Currently, a company has to spend roughly $10,000–20,000 every three years, which includes all documentation charges and the lawyer's fee. Trump administration wants to change that to $100,000 fee every year.
Published Sep 20, 2025 | 8:27 PM ⚊ Updated Sep 20, 2025 | 8:27 PM
H1B visa. Representative Image. (iStock)
Synopsis: Indian workers in the US on H1B visas are expressing concern over President Trump’s announcement of a $100,000 yearly fee to retain employees. However, they feel that it would be challenged in court and might not become a federal law.
“I don’t think any employer would pay $100,000 fee every year to retain the employee; that is way too much,” Gulshan, a Kerala native who works in the US for a multinational technology company on an H1B visa, told South First.
Hailing from Kerala, he worked in Delhi for a while before being sent to the US on an H1B visa. He has been there since 2018 and is into marketing analytics with a bit of data science and insights.
President Donald Trump’s new proclamation imposing a staggering annual fee of $100,000 on H1B visa petitions has clearly had an impact in more ways than one for him.
Gulshan said that it is unclear whether this would impact new H1B visa holders or those who already have an H1B. “However, if it affects all, it is going to have a big impact,” he added.
Currently, a company has to spend roughly $10,000–20,000 every three years, which includes all documentation charges and the lawyer’s fee.
“This is not an executive order yet; it is just a proclamation. The communication from the HR personnel and mobility teams of companies notified a lot of H1B employees not to travel out of the US right now, since re-entry might be difficult. For now, everybody wants to wait it out,” he said.
He added that the situation is a bit scary, especially for people who have been in the US for more than 10-15 years on the H1B. This can be a big change, he said.
“From what I have read about it and what I have talked to friends, if it gets executed as a federal law, then it is going to have a huge impact, and I am 99 percent sure that I am going to lose my job. I will be coming back to India,” explaining that his employer will have to pay 100,000 dollars per year for him and wondering why they would retain him in such a situation.
He said that we need to read between the lines as well. “There has been a lot of fraud happening with the H1B visas, and some control needs to be taken. People with H1B visas will now have to wait to see if this will be held up by the courts. There are going to be lots of injunctions happening so fingers crossed,” Gulshan said.
When asked if he had an alternate plan in case things turn south, he said, “To be very frank, I have had a Plan B for the last three years. A lot of my friends are PRs (permanent residents) in Canada, and I have the option to be a PR in Australia. But, I wouldn’t even mind coming back to India.”

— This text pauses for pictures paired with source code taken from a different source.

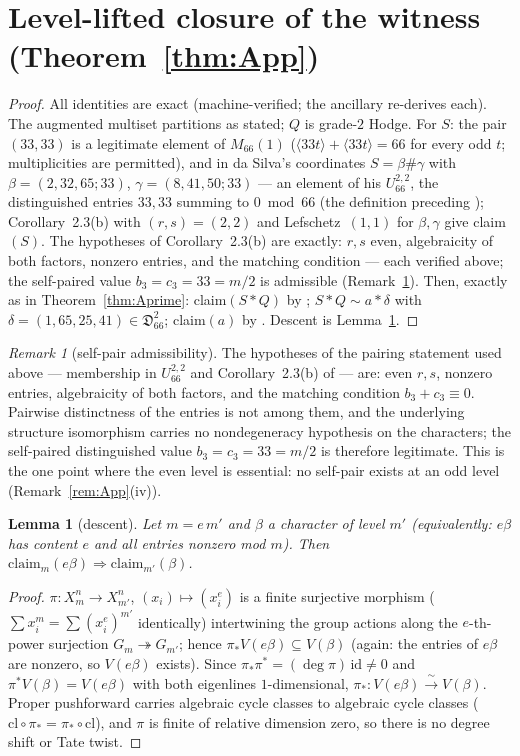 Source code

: \documentclass[11pt]{amsart}
\newtheorem{lemma}[theorem]{Lemma}
\theoremstyle{remark}
\newtheorem{remark}[theorem]{Remark}
\newcommand{\Ds}{\mathfrak{D}}
\newcommand{\fr}[1]{\langle #1\rangle}
\newcommand{\V}{V}
\begin{document}
\section{Level-lifted closure of the witness (Theorem~\ref{thm:App})}\label{sec:App}
\begin{proof}
All identities are exact (machine-verified; the ancillary re-derives each). The augmented multiset
partitions as stated; $Q$ is grade-$2$ Hodge. For $S$: the pair $(33,33)$ is a legitimate element of
$M_{66}(1)$ ($\fr{33t}+\fr{33t}=66$ for every odd $t$; multiplicities are permitted), and in da
Silva's coordinates $S=\beta\#\gamma$ with $\beta=(2,32,65;33)$,
$\gamma=(8,41,50;33)$ --- an element of his $U^{2,2}_{66}$, the distinguished entries $33,33$ summing
to $0\bmod66$ (the definition preceding \cite[Cor.~2.3]{daSilva}); Corollary~2.3(b) with $(r,s)=(2,2)$
and Lefschetz~$(1,1)$ for $\beta,\gamma$ give claim$(S)$. The hypotheses of Corollary~2.3(b) are
exactly: $r,s$ even, algebraicity of both factors, nonzero entries, and the matching condition ---
each verified above; the self-paired value $b_3=c_3=33=m/2$ is admissible
(Remark~\ref{rem:selfpair}). Then, exactly as in
Theorem~\ref{thm:Aprime}: claim$(S*Q)$ by \cite[Thm.~1-4(i)]{Aoki87}; $S*Q\sim a*\delta$ with
$\delta=(1,65,25,41)\in\Ds^2_{66}$; claim$(a)$ by \cite[Thm.~1-4(ii)]{Aoki87}. Descent is
Lemma~\ref{lem:descent}.
\end{proof}
\begin{remark}[self-pair admissibility]\label{rem:selfpair}
The hypotheses of the pairing statement used above --- membership in $U^{2,2}_{66}$ and
Corollary~2.3(b) of \cite{daSilva} --- are: even $r,s$, nonzero entries, algebraicity of both
factors, and the matching condition $b_3+c_3\equiv0$. Pairwise distinctness of the entries is
not among them, and the underlying structure isomorphism \cite[Thm.~2.2]{daSilva} carries no
nondegeneracy hypothesis on the characters; the self-paired distinguished value
$b_3=c_3=33=m/2$ is therefore legitimate. This is the one point where the even level is
essential: no self-pair exists at an odd level (Remark~\ref{rem:App}(iv)).
\end{remark}
\begin{lemma}[descent]\label{lem:descent}
Let $m=e\,m'$ and $\beta$ a character of level $m'$ (equivalently: $e\beta$ has content $e$
and all entries nonzero mod $m$). Then
$\mathrm{claim}_m(e\beta)\Rightarrow\mathrm{claim}_{m'}(\beta)$.
\end{lemma}
\begin{proof}
$\pi\colon X^n_m\to X^n_{m'}$, $(x_i)\mapsto(x_i^e)$ is a finite surjective morphism
($\sum x_i^m=\sum(x_i^e)^{m'}$ identically) intertwining the group actions along the $e$-th-power
surjection $G_m\twoheadrightarrow G_{m'}$; hence $\pi_*\V(e\beta)\subseteq\V(\beta)$ (again: the entries of $e\beta$ are nonzero, so $\V(e\beta)$ exists). Since
$\pi_*\pi^*=(\deg\pi)\,\mathrm{id}\neq0$ and $\pi^*\V(\beta)=\V(e\beta)$ with both eigenlines
$1$-dimensional, $\pi_*\colon\V(e\beta)\xrightarrow{\ \sim\ }\V(\beta)$. Proper pushforward carries
algebraic cycle classes to algebraic cycle classes ($\mathrm{cl}\circ\pi_*=\pi_*\circ\mathrm{cl}$),
and $\pi$ is finite of relative dimension zero, so there is no degree shift or Tate twist.
\end{proof}
\end{document}
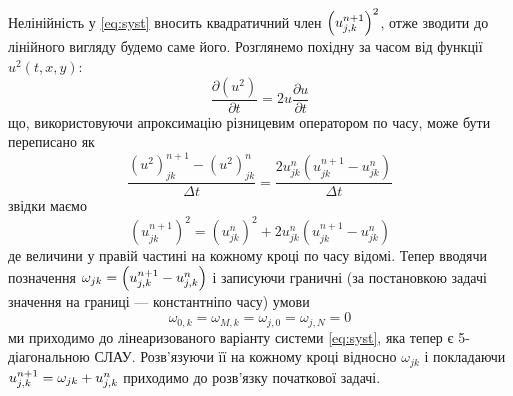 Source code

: Нелінійність у \eqref{eq:syst} вносить квадратичний член $\left(\upl{0}{0}\right)^2$, отже зводити до лінійного вигляду будемо саме його. Розглянемо похідну за часом від функції $u^2(t,x,y)$:
\begin{equation}
\frac{\partial\left(u^2\right)}{\partial t} = 2u\frac{\partial u}{\partial t}
\end{equation}
що, використовуючи апроксимацію різницевим оператором по часу, може бути переписано як
\begin{equation}
\frac{\left(u^2\right)^{n+1}_{jk} - \left(u^2\right)^{n}_{jk}}{\Delta t} = \frac{2u^n_{jk}\left(u^{n+1}_{jk} - u^n_{jk}\right)}{\Delta t}
\end{equation}
звідки маємо
\begin{equation}
\left(u^{n+1}_{jk}\right)^2 = \left(u^{n}_{jk}\right)^2 + 2u^n_{jk}\left(u^{n+1}_{jk} - u^n_{jk}\right)
\end{equation}
де величини у правій частині на кожному кроці по часу відомі.
Тепер вводячи позначення $\omega_{jk} = \left(\upl{0}{0} - \un{0}{0}\right)$ і записуючи граничні (за постановкою задачі значення на границі --- константніпо часу) умови
\begin{equation}
\omega_{0,k} = \omega_{M,k} = \omega_{j,0} = \omega_{j,N} = 0
\end{equation}
ми приходимо до лінеаризованого варіанту системи \eqref{eq:syst}, яка тепер є 5-діагональною СЛАУ. Розв’язуючи її на кожному кроці відносно $\omega_{jk}$ і покладаючи $\upl{0}{0} = \omega_{jk} + \un{0}{0}$ приходимо до розв’язку початкової задачі.
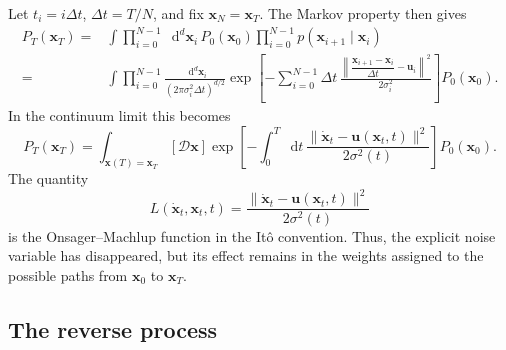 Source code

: \documentclass[11pt]{article}
\newcommand{\vct}[1]{\bm{#1}}
\newcommand{\dd}{\mathop{}\!\mathrm{d}}
\begin{document}
Let \(t_i=i\Delta t\), \(\Delta t=T/N\), and fix \(\vct{x}_N=\vct{x}_T\).
The Markov property then gives
\begin{align}
    P_T(\vct{x}_T)
    ={}&\int\prod_{i=0}^{N-1}\dd^d\vct{x}_i\,P_0(\vct{x}_0)
    \prod_{i=0}^{N-1}p(\vct{x}_{i+1}\mid\vct{x}_i)
    \nonumber\\
    ={}&\int\prod_{i=0}^{N-1}
    \frac{\dd^d\vct{x}_i}{(2\pi\sigma_i^2\Delta t)^{d/2}}
    \exp\!\left[-\sum_{i=0}^{N-1}\Delta t\,
    \frac{\left\lVert
    \dfrac{\vct{x}_{i+1}-\vct{x}_i}{\Delta t}-\vct{u}_i
    \right\rVert^2}{2\sigma_i^2}\right]P_0(\vct{x}_0).
    \label{eq:discrete-path-integral}
\end{align}
In the continuum limit this becomes
\begin{equation}
    P_T(\vct{x}_T)
    =\int_{\vct{x}(T)=\vct{x}_T}[\mathcal{D}\vct{x}]
    \exp\!\left[-\int_0^T\dd t\,
    \frac{\lVert\dot{\vct{x}}_t-\vct{u}(\vct{x}_t,t)\rVert^2}
    {2\sigma^2(t)}\right]P_0(\vct{x}_0).
    \label{eq:forward-path-integral}
\end{equation}
The quantity
\begin{equation}
    L(\dot{\vct{x}}_t,\vct{x}_t,t)
    =\frac{\lVert\dot{\vct{x}}_t-\vct{u}(\vct{x}_t,t)\rVert^2}
    {2\sigma^2(t)}
\end{equation}
is the Onsager--Machlup function in the It\^{o} convention. Thus, the explicit
noise variable has disappeared, but its effect remains in the weights assigned
to the possible paths from \(\vct{x}_0\) to \(\vct{x}_T\).

\subsection{The reverse process}
\end{document}
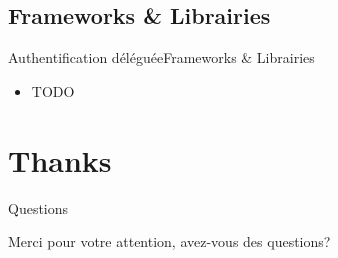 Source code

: \documentclass{beamer}
\begin{document}
\subsection{Frameworks \& Librairies}

\begin{frame}{Authentification déléguée}{Frameworks \& Librairies}
  \begin{center}
    \begin{itemize}
    \item TODO
    \end{itemize}
  \end{center}
\end{frame}

\section*{Thanks}

\begin{frame}{Questions}
  \begin{center}
    Merci pour votre attention, avez-vous des questions?
  \end{center}
\end{frame}
\end{document}
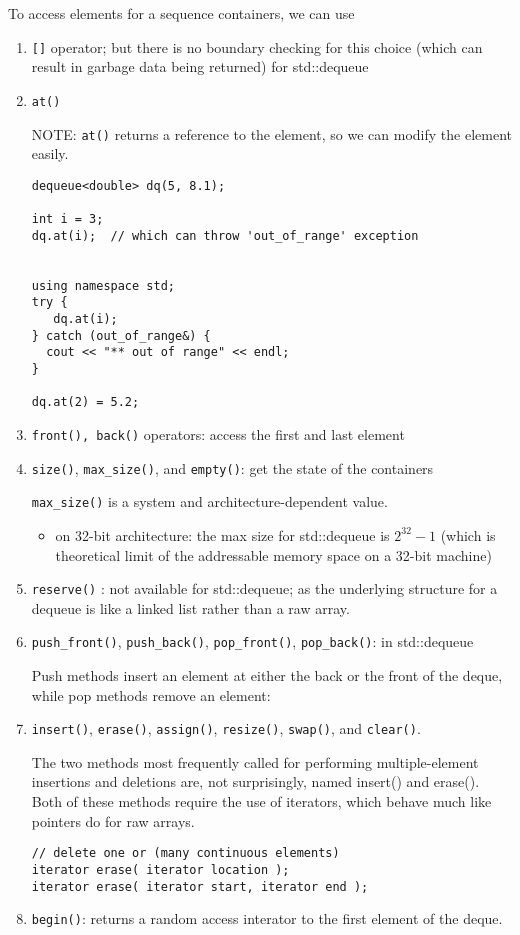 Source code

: To access elements for a sequence containers, we can use
\begin{enumerate}
  \item \verb![]! operator; but there is no boundary checking for this choice
  (which can result in garbage data being returned) for std::dequeue

  \item \verb!at()!

NOTE: \verb!at()! returns a reference to the element, so we can modify the
element easily. 
\begin{verbatim}
dequeue<double> dq(5, 8.1);

int i = 3;
dq.at(i);  // which can throw 'out_of_range' exception 


using namespace std;
try {
   dq.at(i);
} catch (out_of_range&) {
  cout << "** out of range" << endl;
}

dq.at(2) = 5.2;
\end{verbatim}  


  \item \verb!front(), back()! operators: access the first and last element

  \item \verb!size()!, \verb!max_size()!, and \verb!empty()!: get the state of
  the containers
  
  \verb!max_size()! is a system and architecture-dependent value. 
  \begin{itemize}
    \item on 32-bit architecture: the max size for std::dequeue is $2^{32}-1$ 
    (which is theoretical limit of the addressable memory space on a 32-bit
    machine)
  \end{itemize}
  
  \item \verb!reserve()! : not available for std::dequeue; as the underlying
  structure for a dequeue is like a linked list rather than a raw array.
  
  
  \item \verb!push_front()!, \verb!push_back()!, \verb!pop_front()!,
  \verb!pop_back()!: in std::dequeue
  
  
  Push methods insert an element at either the back or the front of the deque,
  while pop methods remove an element:
  
  \item \verb!insert()!, \verb!erase()!, \verb!assign()!, \verb!resize()!,
  \verb!swap()!, and \verb!clear()!.
  
  
  The two methods most frequently called for performing multiple-element
  insertions and deletions are, not surprisingly, named insert() and erase().
  Both of these methods require the use of iterators, which behave much like
  pointers do for raw arrays.   

\begin{verbatim}
// delete one or (many continuous elements)
iterator erase( iterator location );
iterator erase( iterator start, iterator end );
\end{verbatim}  
  
  \item \verb!begin()!:  returns a random access interator to the first element
  of the deque.
\end{enumerate}

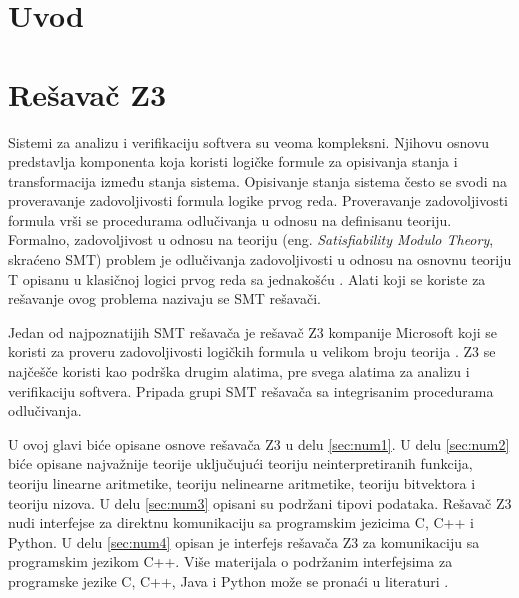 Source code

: \documentclass[12pt,oneside]{memoir}
\begin{document}
\frontmatter
\naslovna
\komisija
\apstrakt
\tableofcontents*

\mainmatter

\chapter{Uvod}


\chapter{Rešavač Z3}
\label{chp:razrada}

Sistemi za analizu i verifikaciju softvera su veoma kompleksni. Njihovu osnovu predstavlja komponenta koja koristi logičke formule za opisivanja stanja i transformacija između stanja sistema. Opisivanje stanja sistema često se svodi na proveravanje zadovoljivosti formula logike prvog reda. 
Proveravanje zadovoljivosti formula vrši se procedurama odlučivanja u odnosu na definisanu teoriju. Formalno, zadovoljivost u odnosu na teoriju (eng. \textit{Satisfiability Modulo Theory}, skraćeno SMT) problem je odlučivanja zadovoljivosti u odnosu na osnovnu teoriju T opisanu u klasičnoj logici prvog reda sa jednakošću \cite{Barrett}. Alati koji se koriste za rešavanje ovog problema nazivaju se SMT rešavači. 
\par

Jedan od najpoznatijih SMT rešavača je rešavač Z3 kompanije Microsoft koji se koristi za proveru zadovoljivosti logičkih formula u velikom broju teorija \cite{EfficientSMTSolver}. Z3 se najčešče koristi kao podrška drugim alatima, pre svega alatima za analizu i verifikaciju softvera. Pripada grupi SMT rešavača sa integrisanim procedurama odlučivanja.
\par
U ovoj glavi biće opisane osnove rešavača Z3 u delu \ref{sec:num1}. U delu \ref{sec:num2} biće opisane najvažnije teorije uključujući teoriju neinterpretiranih funkcija, teoriju linearne aritmetike, teoriju nelinearne aritmetike, teoriju bitvektora i teoriju nizova. U delu \ref{sec:num3} opisani su podržani tipovi podataka. Rešavač Z3 nudi interfejse za direktnu komunikaciju sa programskim jezicima C, C++ i Python. U delu \ref{sec:num4} opisan je interfejs rešavača Z3 za komunikaciju sa programskim jezikom C++. Više materijala o podržanim interfejsima za programske jezike C, C++, Java i Python može se pronaći u literaturi \cite{api}.
\end{document}
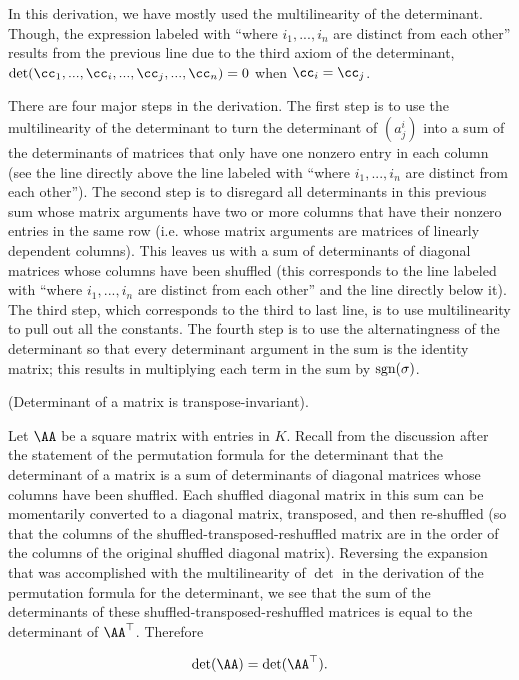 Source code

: \begin{deriv}
    In this derivation, we have mostly used the multilinearity of the determinant. Though, the expression labeled with ``where $i_1, ..., i_n$ are distinct from each other'' results from the previous line due to the third axiom of the determinant, $\det(\cc_1, ..., \cc_i, ..., \cc_j, ..., \cc_n) = 0$ when $\cc_i = \cc_j$.
    
    There are four major steps in the derivation. The first step is to use the multilinearity of the determinant to turn the determinant of $(a^i_j)$ into a sum of the determinants of matrices that only have one nonzero entry in each column (see the line directly above the line labeled with ``where $i_1, ..., i_n$ are distinct from each other''). The second step is to disregard all determinants in this previous sum whose matrix arguments have two or more columns that have their nonzero entries in the same row (i.e. whose matrix arguments are matrices of linearly dependent columns). This leaves us with a sum of determinants of diagonal matrices whose columns have been shuffled (this corresponds to the line labeled with ``where $i_1, ..., i_n$ are distinct from each other'' and the line directly below it). The third step, which corresponds to the third to last line, is to use multilinearity to pull out all the constants. The fourth step is to use the alternatingness of the determinant so that every determinant argument in the sum is the identity matrix; this results in multiplying each term in the sum by $\text{sgn}(\sigma)$.
\end{deriv}

\begin{theorem}
\label{ch::exterior_pwrs::thm::det_transpose_invariant}
    
    (Determinant of a matrix is transpose-invariant).
    
    Let $\AA$ be a square matrix with entries in $K$. Recall from the discussion after the statement of the permutation formula for the determinant that the determinant of a matrix is a sum of determinants of diagonal matrices whose columns have been shuffled. Each shuffled diagonal matrix in this sum can be momentarily converted to a diagonal matrix, transposed, and then re-shuffled (so that the columns of the shuffled-transposed-reshuffled matrix are in the order of the columns of the original shuffled diagonal matrix). Reversing the expansion that was accomplished with the multilinearity of $\det$ in the derivation of the permutation formula for the determinant, we see that the sum of the determinants of these shuffled-transposed-reshuffled matrices is equal to the determinant of $\AA^\top$. Therefore
    
    \begin{align*}
        \det(\AA) = \det(\AA^\top).
    \end{align*}
\end{theorem}

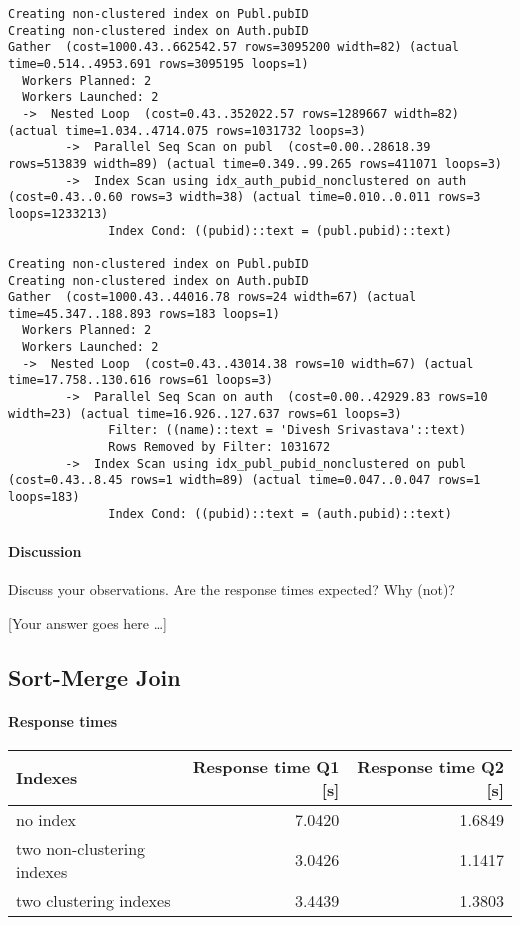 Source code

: \documentclass[11pt]{scrartcl}
\newcommand{\youranswerhere}{[Your answer goes here \ldots]}
\begin{document}
{\small
\parskip0pt\begin{verbatim}
Creating non-clustered index on Publ.pubID
Creating non-clustered index on Auth.pubID
Gather  (cost=1000.43..662542.57 rows=3095200 width=82) (actual time=0.514..4953.691 rows=3095195 loops=1)
  Workers Planned: 2
  Workers Launched: 2
  ->  Nested Loop  (cost=0.43..352022.57 rows=1289667 width=82) (actual time=1.034..4714.075 rows=1031732 loops=3)
        ->  Parallel Seq Scan on publ  (cost=0.00..28618.39 rows=513839 width=89) (actual time=0.349..99.265 rows=411071 loops=3)
        ->  Index Scan using idx_auth_pubid_nonclustered on auth  (cost=0.43..0.60 rows=3 width=38) (actual time=0.010..0.011 rows=3 loops=1233213)  
              Index Cond: ((pubid)::text = (publ.pubid)::text)

Creating non-clustered index on Publ.pubID
Creating non-clustered index on Auth.pubID
Gather  (cost=1000.43..44016.78 rows=24 width=67) (actual time=45.347..188.893 rows=183 loops=1)
  Workers Planned: 2
  Workers Launched: 2
  ->  Nested Loop  (cost=0.43..43014.38 rows=10 width=67) (actual time=17.758..130.616 rows=61 loops=3)
        ->  Parallel Seq Scan on auth  (cost=0.00..42929.83 rows=10 width=23) (actual time=16.926..127.637 rows=61 loops=3)
              Filter: ((name)::text = 'Divesh Srivastava'::text)
              Rows Removed by Filter: 1031672
        ->  Index Scan using idx_publ_pubid_nonclustered on publ  (cost=0.43..8.45 rows=1 width=89) (actual time=0.047..0.047 rows=1 loops=183)      
              Index Cond: ((pubid)::text = (auth.pubid)::text)
\end{verbatim}}

\paragraph{Discussion}

Discuss your observations. Are the response times expected? Why (not)?

\youranswerhere{}

\subsection*{Sort-Merge Join}

\paragraph{Response times}\mbox{}

\begin{table}[H]
  \centering
  \begin{tabular}{l|r|r}
    Indexes & Response time Q1 [s] & Response time Q2 [s] \tabularnewline
    \hline
    no index & 7.0420 & 1.6849 \tabularnewline
    two non-clustering indexes & 3.0426 & 1.1417 \tabularnewline
    two clustering indexes & 3.4439 & 1.3803 \tabularnewline
  \end{tabular}
\end{table}
\end{document}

He, however, added that there has lately been a sentiment against foreign workers in the US since the citizens believe that foreign workers are taking their jobs, rather than understanding that they are not as skilled.
Another individual, a Mysuru-born person, who did not want to be named, has been working in the US for an Indian IT giant since the early 2000s. Currently, he works in mid-management of quality assurance and supply chain.
“Let’s take it one step at a time. Let’s wait and watch to see how the proclamation is interpreted. It is not as cut and dry as it looks. This will be legally challenged,” he said.
He added that he would also be worried not primarily about the order but the speculation and the unnecessary strain on the mind. “I would tell you to also look at previous such orders. Did everything just get implemented? Evidence points otherwise, and now it is important to keep calm and carry on.”
Dr Shilpa Ajay, Professor & HOD, Department of Management Studies, Nitte Meenakshi Institute of Technology, said, “The US decision to impose a $100,000 fee on H-1B visa applications marks an inflexion point of historic proportions—not just in immigration policy but in the geography of innovation. While headlines focus on the impact on Indian IT employees, the real casualty is likely the system of high-risk, high-reward innovation that has long been centred in the United States.”
“Medium-sized enterprises and startups, formerly depending on foreign-trained engineers, now find it too expensive to purchase talent. This reorders the cost-benefit calculus of innovation geography. Lower regulatory and faster immigration corridors, as in Canada, Germany, and Singapore, become relatively attractive locations; not merely for labour, but for the IP and capital that it follows,” she added.
Prof Meera Aranha, Adjunct Faculty and professor of finance, TAPMI Manipal, said, “If the fee is prospective, it would be easier for companies to work around. However, if the fees are retrospective and all H1B staff currently deployed in the USA are required to pay $100,000, it would affect millions of households immediately and prove that the USA is an unreliable partner in trade relations.”
Prof Srinivasa Reddy, Chairperson (Placement and Corporate Engagement) and Assistant Professor of Marketing, TAPMI, added, “The worst affected would be American companies, particularly medium-sized companies that rely on Indian staff to deploy IT solutions and cannot afford captive centres or Global Capability Centres (GCCs) in India.”
“Larger companies that use the H1B program to retain talent in AI would also need to invest in captive GCCs in other countries. Hence, the GCC boom has a good chance of continuing, and more high-tech investment would find its way to Bengaluru and Hyderabad,” he added.